The GroTech venture capital (VC) fund has raised ZAR62 million (US$4 million) for investments in disruptive South African tech startups with a significant injection of capital by Caleo Capital.
Disrupt Africa reported in January VC firm Grovest was looking to raise ZAR200 million (US$12.8 million) to invest in highly scalable, post-revenue South African tech startups, with the strategy to “buy, build and flip”.
The fund – named GroTech – has now held its initial close, attracting ZAR62 million (US$4 million), well above its minimum target of ZAR50 million (US$3.3 million).
Caleo Capital, a wealth and asset management business, has invested significant capital into GroTech to help build and grow their venture capital interests.
“We have funding and are ready for business, so we want to engage quality tech entrepreneurs who aim to disrupt industries and grow rapidly,” said Clive Butkow, GroTech chief executive officer (CEO).
“Once this capital has been deployed, we will open for second round funding to investors who want to take advantage of great returns and the tax relief offered by our Section 12J status.”
Nicholas Liebmann, co-founder and joint-CEO of Caleo Capital, said his company was seeking a replacement for its Jemstep investment, having recently exited that position when the US-based tech disruptor was acquired in January.
“We made a decision that a partnership with the strong GroTech team would be a good way to build on the success of our venture capital interests. Our exposure to Jemstep means that we have a good understanding of the ecosystem and the sector,” he said.
GroTech, in association with Caleo, aims to achieve an investment return of five times the risk capital invested with a targeted IRR of in excess of 30 per cent per annum.

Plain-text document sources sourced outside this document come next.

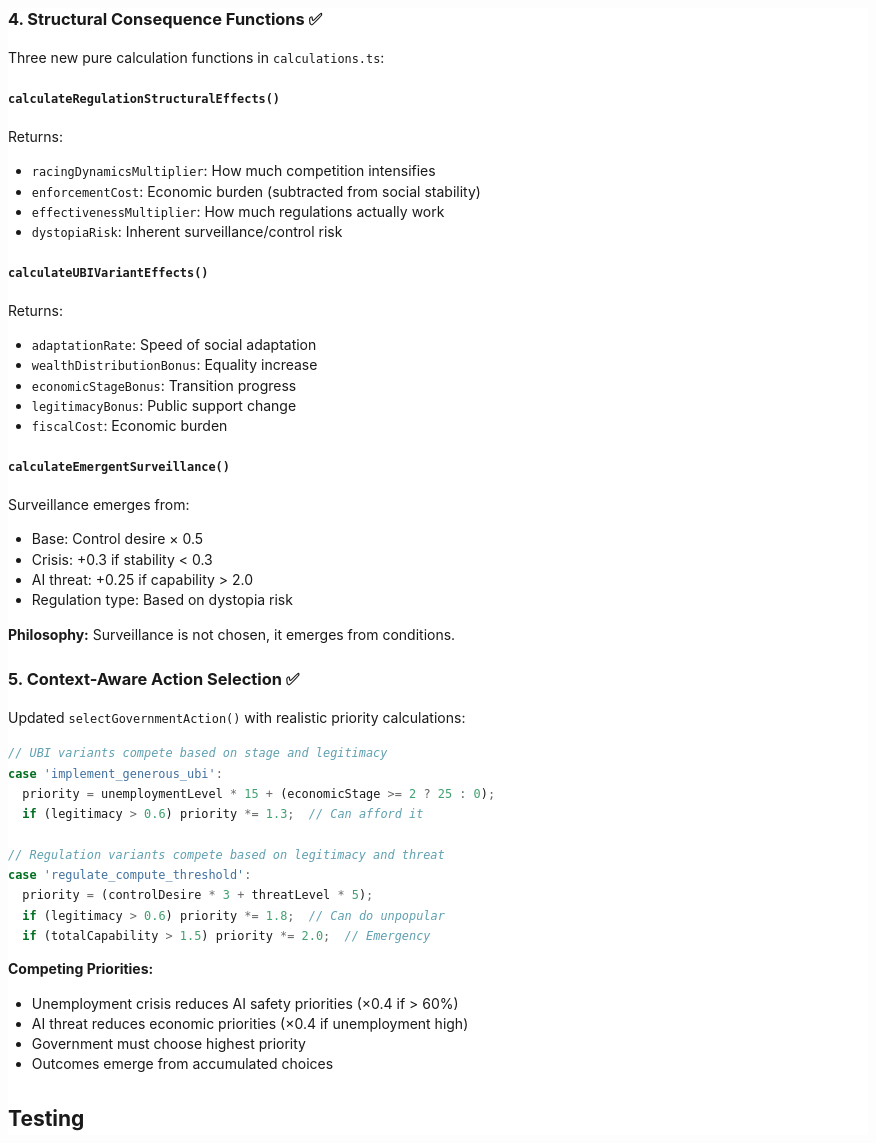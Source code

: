 ### 4. Structural Consequence Functions ✅

Three new pure calculation functions in `calculations.ts`:

#### `calculateRegulationStructuralEffects()`
Returns:
- `racingDynamicsMultiplier`: How much competition intensifies
- `enforcementCost`: Economic burden (subtracted from social stability)
- `effectivenessMultiplier`: How much regulations actually work
- `dystopiaRisk`: Inherent surveillance/control risk

#### `calculateUBIVariantEffects()`
Returns:
- `adaptationRate`: Speed of social adaptation
- `wealthDistributionBonus`: Equality increase
- `economicStageBonus`: Transition progress
- `legitimacyBonus`: Public support change
- `fiscalCost`: Economic burden

#### `calculateEmergentSurveillance()`
Surveillance emerges from:
- Base: Control desire × 0.5
- Crisis: +0.3 if stability < 0.3
- AI threat: +0.25 if capability > 2.0
- Regulation type: Based on dystopia risk

**Philosophy:** Surveillance is not chosen, it emerges from conditions.

### 5. Context-Aware Action Selection ✅

Updated `selectGovernmentAction()` with realistic priority calculations:

```typescript
// UBI variants compete based on stage and legitimacy
case 'implement_generous_ubi':
  priority = unemploymentLevel * 15 + (economicStage >= 2 ? 25 : 0);
  if (legitimacy > 0.6) priority *= 1.3;  // Can afford it
  
// Regulation variants compete based on legitimacy and threat
case 'regulate_compute_threshold':
  priority = (controlDesire * 3 + threatLevel * 5);
  if (legitimacy > 0.6) priority *= 1.8;  // Can do unpopular
  if (totalCapability > 1.5) priority *= 2.0;  // Emergency
```

**Competing Priorities:**
- Unemployment crisis reduces AI safety priorities (×0.4 if > 60%)
- AI threat reduces economic priorities (×0.4 if unemployment high)
- Government must choose highest priority
- Outcomes emerge from accumulated choices

## Testing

The fund will invest in entrepreneurs looking for growth capital to scale businesses disrupting traditional industries, such as banking, insurance, health and wellness, telecommunications, retail, media and entertainment.
Butkow previously told Disrupt Africa the GroTech fund will focus on highly scalable startups, post-revenue, and preferably post-profit, avoiding early-stage startups as they are too risky.
“We want to derisk our portfolio. Companies that have good, reputable clients, revenues, are highly scalable, and have high margins. And team is everything,” he said.